## Terminology improvement analysis through language modeling

### Notebook for fine-tuning BERT with masked language modeling (MLM) loss using the HuggingFace Trainer API

In [None]:
# Import necessary libraries
from datasets import load_dataset
from transformers import AutoTokenizer, Trainer, TrainingArguments, AutoModelForMaskedLM, DataCollatorForLanguageModeling
import torch

#### Load pre-processed dataset
Note that, for fine-tuning, our original training data is further split into the training_bert (80%) and validation_bert (20%) sets

In [None]:
training_data = 'training_testing_data/with_name_objective/training_data_stopwords_bert.txt'
validation_data = 'training_testing_data/with_name_objective/validation_data_stopwords_bert.txt'
bert_datasets = load_dataset("text", data_files={"train": training_data, "validation": validation_data})

In [None]:
# Model checkpoint is the name of the pre-trained model that we fine-tune

# model_checkpoint = 'bert-base-uncased'
# model_checkpoint = 'distilbert-base-uncased'
model_checkpoint = 'bert-large-uncased-whole-word-masking'
tokenizer = AutoTokenizer.from_pretrained(model_checkpoint, use_fast=True)

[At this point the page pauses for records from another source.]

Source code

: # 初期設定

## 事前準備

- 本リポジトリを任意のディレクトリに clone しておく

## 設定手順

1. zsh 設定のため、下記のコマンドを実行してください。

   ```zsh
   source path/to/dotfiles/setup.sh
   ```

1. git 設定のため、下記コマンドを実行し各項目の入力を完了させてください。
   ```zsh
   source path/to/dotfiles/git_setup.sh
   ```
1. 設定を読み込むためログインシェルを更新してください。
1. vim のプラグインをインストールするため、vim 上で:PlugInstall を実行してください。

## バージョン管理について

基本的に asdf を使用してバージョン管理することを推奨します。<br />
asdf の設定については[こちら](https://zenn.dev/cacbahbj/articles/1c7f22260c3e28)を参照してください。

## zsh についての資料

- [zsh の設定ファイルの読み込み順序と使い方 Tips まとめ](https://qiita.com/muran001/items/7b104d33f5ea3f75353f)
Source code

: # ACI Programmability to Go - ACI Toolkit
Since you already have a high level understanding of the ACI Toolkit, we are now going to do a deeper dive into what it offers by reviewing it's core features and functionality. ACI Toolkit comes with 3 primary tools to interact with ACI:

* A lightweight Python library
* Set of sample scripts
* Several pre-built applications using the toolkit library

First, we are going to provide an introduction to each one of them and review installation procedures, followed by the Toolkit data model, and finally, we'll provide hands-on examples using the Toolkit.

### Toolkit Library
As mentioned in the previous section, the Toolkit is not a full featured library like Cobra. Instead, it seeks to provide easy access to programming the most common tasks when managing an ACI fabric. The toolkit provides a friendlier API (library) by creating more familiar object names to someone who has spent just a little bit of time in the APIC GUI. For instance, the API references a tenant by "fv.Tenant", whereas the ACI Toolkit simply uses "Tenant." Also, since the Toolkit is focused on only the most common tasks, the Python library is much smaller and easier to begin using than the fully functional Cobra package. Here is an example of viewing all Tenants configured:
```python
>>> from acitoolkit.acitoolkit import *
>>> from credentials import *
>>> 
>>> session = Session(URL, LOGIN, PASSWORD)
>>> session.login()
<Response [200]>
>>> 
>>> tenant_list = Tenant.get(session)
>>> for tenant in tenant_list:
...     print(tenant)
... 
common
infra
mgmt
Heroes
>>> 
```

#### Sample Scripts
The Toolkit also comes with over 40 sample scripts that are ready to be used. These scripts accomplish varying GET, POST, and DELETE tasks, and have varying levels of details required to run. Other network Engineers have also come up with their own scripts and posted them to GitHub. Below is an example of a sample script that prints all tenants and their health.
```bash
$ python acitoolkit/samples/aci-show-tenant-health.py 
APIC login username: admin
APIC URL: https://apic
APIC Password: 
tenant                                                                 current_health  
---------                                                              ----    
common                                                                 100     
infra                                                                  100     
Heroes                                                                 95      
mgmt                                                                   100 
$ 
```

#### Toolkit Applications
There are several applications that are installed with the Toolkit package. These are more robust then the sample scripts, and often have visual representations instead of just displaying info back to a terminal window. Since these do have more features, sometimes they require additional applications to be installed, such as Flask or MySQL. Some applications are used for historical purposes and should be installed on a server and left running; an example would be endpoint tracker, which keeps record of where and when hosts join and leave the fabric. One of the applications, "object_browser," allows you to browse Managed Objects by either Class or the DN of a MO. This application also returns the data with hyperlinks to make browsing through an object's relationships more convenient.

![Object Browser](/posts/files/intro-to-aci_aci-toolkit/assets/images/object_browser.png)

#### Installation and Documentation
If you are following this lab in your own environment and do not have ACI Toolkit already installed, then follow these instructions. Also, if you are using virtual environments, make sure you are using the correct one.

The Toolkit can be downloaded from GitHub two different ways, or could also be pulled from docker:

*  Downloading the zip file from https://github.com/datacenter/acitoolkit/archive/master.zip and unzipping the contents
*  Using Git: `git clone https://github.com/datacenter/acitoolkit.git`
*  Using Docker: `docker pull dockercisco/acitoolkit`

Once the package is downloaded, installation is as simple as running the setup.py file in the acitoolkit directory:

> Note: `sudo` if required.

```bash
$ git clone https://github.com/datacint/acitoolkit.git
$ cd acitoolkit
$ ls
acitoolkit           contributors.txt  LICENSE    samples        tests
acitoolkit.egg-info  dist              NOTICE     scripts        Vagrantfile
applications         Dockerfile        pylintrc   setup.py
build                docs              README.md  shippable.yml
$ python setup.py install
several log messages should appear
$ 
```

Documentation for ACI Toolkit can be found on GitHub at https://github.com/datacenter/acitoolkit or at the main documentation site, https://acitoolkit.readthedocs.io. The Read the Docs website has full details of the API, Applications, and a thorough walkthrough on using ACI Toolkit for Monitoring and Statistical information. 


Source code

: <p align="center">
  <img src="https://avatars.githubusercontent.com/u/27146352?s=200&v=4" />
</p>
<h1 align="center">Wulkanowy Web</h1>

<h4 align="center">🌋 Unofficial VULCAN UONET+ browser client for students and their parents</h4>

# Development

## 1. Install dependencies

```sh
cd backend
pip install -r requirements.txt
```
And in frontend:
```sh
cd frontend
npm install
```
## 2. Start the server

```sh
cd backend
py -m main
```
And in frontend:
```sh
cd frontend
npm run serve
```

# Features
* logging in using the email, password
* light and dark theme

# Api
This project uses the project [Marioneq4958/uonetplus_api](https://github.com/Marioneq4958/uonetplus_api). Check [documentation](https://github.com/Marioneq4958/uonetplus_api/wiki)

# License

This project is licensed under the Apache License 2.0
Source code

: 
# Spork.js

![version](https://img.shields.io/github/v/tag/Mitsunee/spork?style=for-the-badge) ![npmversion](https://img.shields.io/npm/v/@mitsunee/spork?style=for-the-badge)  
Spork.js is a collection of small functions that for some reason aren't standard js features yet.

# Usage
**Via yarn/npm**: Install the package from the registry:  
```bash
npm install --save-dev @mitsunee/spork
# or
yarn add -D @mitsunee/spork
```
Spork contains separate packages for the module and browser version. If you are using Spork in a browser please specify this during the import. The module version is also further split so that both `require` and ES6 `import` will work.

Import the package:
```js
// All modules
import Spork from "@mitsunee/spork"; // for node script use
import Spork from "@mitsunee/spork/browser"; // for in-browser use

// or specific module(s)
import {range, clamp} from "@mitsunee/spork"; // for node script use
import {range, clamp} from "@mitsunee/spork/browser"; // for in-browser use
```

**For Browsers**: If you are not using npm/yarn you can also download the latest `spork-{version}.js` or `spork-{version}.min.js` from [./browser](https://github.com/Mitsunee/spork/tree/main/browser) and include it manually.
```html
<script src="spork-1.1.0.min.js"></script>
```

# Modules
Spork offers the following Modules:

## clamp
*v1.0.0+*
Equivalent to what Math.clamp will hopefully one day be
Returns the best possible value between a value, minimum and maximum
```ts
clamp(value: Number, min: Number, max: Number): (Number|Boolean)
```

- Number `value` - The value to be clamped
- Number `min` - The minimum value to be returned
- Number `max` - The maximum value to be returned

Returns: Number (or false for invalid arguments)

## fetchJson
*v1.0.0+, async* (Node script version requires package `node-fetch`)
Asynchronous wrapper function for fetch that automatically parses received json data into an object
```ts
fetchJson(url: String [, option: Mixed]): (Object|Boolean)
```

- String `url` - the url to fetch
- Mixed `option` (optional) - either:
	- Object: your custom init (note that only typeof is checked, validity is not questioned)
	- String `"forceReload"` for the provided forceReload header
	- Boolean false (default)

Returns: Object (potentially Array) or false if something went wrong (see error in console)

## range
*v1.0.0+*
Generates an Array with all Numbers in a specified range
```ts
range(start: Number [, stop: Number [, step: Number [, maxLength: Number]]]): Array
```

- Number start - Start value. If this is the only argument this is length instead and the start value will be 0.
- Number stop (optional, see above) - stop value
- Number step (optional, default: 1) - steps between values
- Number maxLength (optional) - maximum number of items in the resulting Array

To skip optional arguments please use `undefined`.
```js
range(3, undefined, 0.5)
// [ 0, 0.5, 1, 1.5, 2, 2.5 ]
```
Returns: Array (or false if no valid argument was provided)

def tokenize_function(sentences):
    from transformers import AutoTokenizer
#     model_checkpoint = 'bert-base-uncased'
#     model_checkpoint = 'distilbert-base-uncased'
    model_checkpoint = 'bert-large-uncased-whole-word-masking'
    tokenizer = AutoTokenizer.from_pretrained(model_checkpoint, use_fast=True)
    return tokenizer(sentences["text"])

In [None]:
tokenized_datasets = bert_datasets.map(tokenize_function, batched=True, num_proc=4, remove_columns=["text"])

In [None]:
def group_texts(sentences):
    block_size = 128

    # Concatenate all sentences
    concatenated_sentences = {k: sum(sentences[k], []) for k in sentences.keys()}
    total_length = len(concatenated_sentences[list(sentences.keys())[0]])
    total_length = (total_length // block_size) * block_size
    
    # Split by chunks of max_len
    result = {
        k: [t[i : i + block_size] for i in range(0, total_length, block_size)]
        for k, t in concatenated_sentences.items()
    }
    result["labels"] = result["input_ids"].copy()
    return result

In [None]:
block_size = 128
lm_datasets = tokenized_datasets.map(
    group_texts,
    batched=True,
    batch_size=1000,
    num_proc=4,
)

In [None]:
model = AutoModelForMaskedLM.from_pretrained(model_checkpoint)

In [None]:
model_name = model_checkpoint.split("/")[-1]
training_args = TrainingArguments(
    "test-clm",
    evaluation_strategy = "epoch",
    learning_rate=2e-5,
    weight_decay=0.01
)

In [None]:
# Mask 15% of the words in the dataset
data_collator = DataCollatorForLanguageModeling(tokenizer=tokenizer, mlm_probability=0.15)

In [None]:
# Instantiate the Trainer class
trainer = Trainer(
    model=model,
    args=training_args,
    train_dataset=lm_datasets["train"],
    eval_dataset=lm_datasets["validation"],
    data_collator=data_collator,
)

In [None]:
# Train the model
trainer.train()

In [None]:
# # Save model with huggingface API
# trainer.model.save_pretrained('/fine_tuned_bert_models/my_bert_base_stopwords')
# trainer.model.save_pretrained('/fine_tuned_bert_models/my_bert_distilbert_stopwords')
trainer.model.save_pretrained('/fine_tuned_bert_models/my_bert_whole_word_stopwords')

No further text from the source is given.